Siamo partiti di buon mattino per riuscire ad arrivare puntali alla lectio divina tenuta da fratel Daniel Attinger, della Comunità di Bose, nel duomo vecchio di Brescia. La lectio riguardava il decimo capitolo degli Atti degli Apostoli, dove l’apostolo Pietro riconosce l’azione dello Spirito Santo nella vita dei Pagani e li battezza. Le parole di fratel Daniel mi hanno ricordato che fin dall’inizio del suo percorso la Chiesa ha riconosciuto come l’azione dello Spirito è oltre gli schemi limitati degli uomini ed è per la vita. Ho il dovere di lasciarmi pro-vocare davanti a questo atteggiamento che mi viene suggerito, ascoltando con attenzione Pietro che mi dice: “chi può impedire che siano battezzati nell’acqua questi che hanno ricevuto, come noi, lo Spirito Santo?”.

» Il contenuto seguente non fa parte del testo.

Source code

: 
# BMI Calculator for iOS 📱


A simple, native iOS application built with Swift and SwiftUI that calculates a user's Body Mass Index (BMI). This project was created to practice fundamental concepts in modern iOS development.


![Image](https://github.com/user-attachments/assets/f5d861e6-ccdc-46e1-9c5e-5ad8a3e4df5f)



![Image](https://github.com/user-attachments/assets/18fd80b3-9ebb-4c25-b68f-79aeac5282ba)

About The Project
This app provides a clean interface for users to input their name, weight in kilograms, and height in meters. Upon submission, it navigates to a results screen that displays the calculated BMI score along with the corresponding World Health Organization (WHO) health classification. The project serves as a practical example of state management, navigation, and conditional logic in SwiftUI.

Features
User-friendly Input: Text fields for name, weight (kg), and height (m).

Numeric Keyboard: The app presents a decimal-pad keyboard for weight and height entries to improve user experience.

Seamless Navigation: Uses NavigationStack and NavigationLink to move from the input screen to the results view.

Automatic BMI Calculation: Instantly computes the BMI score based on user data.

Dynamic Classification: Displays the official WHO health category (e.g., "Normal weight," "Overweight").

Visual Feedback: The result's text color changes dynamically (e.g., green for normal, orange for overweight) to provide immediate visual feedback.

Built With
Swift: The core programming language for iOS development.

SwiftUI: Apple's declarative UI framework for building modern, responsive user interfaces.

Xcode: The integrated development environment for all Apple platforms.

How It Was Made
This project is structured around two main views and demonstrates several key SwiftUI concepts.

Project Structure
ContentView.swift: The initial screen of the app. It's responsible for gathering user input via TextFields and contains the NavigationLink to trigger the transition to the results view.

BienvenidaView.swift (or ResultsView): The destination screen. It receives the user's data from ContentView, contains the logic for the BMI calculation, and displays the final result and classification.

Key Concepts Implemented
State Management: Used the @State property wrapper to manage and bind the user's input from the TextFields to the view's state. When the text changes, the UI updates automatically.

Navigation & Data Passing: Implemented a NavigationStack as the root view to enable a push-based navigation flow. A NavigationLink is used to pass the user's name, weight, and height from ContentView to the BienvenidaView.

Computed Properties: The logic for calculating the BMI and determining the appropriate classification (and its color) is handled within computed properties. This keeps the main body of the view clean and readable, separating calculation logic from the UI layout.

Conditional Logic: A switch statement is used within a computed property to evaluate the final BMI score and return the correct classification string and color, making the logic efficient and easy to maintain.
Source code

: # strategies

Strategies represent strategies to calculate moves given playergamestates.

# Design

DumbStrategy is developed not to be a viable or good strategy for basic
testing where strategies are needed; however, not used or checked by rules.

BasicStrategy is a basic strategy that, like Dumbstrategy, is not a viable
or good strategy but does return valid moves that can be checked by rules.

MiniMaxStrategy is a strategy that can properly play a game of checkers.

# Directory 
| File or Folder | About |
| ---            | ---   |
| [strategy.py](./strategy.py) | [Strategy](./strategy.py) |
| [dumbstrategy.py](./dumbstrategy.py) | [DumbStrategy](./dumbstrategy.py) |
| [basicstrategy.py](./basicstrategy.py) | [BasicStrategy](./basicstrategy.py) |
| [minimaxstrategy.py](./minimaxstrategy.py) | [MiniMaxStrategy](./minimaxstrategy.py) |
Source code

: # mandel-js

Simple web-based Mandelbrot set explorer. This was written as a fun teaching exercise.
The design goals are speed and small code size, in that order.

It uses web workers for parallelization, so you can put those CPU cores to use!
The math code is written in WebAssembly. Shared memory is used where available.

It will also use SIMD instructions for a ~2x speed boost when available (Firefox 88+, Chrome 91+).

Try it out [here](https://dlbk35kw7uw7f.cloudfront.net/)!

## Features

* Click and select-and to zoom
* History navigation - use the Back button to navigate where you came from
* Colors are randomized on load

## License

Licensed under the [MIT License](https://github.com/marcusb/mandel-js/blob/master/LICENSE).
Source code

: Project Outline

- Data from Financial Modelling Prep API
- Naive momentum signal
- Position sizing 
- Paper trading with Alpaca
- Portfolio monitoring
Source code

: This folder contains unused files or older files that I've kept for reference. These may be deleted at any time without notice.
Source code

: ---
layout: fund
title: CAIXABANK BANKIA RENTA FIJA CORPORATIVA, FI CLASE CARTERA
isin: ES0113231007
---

Dopo questo stimolante incontro siamo partiti poi per diversi proposte. Io mi sono lasciato affascinare da un convegno con questo titolo: Laici, protagonisti della missione. Ho partecipato ed è stata una buona scelta, perché si è rivelato un incontro pieno di sorprese. Tra le tante testimonianze che meriterebbero attenzione, vi racconto di quella di Chiara Viganò. Lei è di Lecco e, mentre frequentava l'università, ha conosciuto i Missionari della Consolata con i quali ha seguito un itinerario di formazione sul laicato missionario.  Nel 1999 si è sposata con Riccardo e dopo un anno e mezzo sono partiti per un’esperienza di due anni in Ecuador sempre con la Consolata. Nel 2003 e 2004 sono nate le figlie e nel 2006 si sono trasferiti in provincia di Treviso per iniziare una nuova avventura, sempre con la Consolata: una comunità di vita tra laici e religiosi al servizio dell'animazione missionaria. Nel 2008 è nato il terzo figlio; attualmente proseguono l'esperienza a Treviso iniziata 11 anni fa. La sua testimonianza ci mostra come la possibilità per famiglie, preti e religiosi di vivere insieme sia non solo realizzabile ma anche preziosa. Inoltre, uno degli aspetti che ha toccato e che mi ha colpito è il rapporto con i soldi in una di comunità. Chiara ha raccontato di come pensare ai soldi come un bene da condividere è qualcosa che ci fa paura e tocca, più di altri aspetti, i nostri limiti; ma, se si riesce ad andare oltre a questo atteggiamento limitato e di chiusura, si scopre che nella condivisione dei propri beni (soldi compresi) le possibilità del Bene per la propria vita e per quella degli altri si moltiplica (provare per credere!)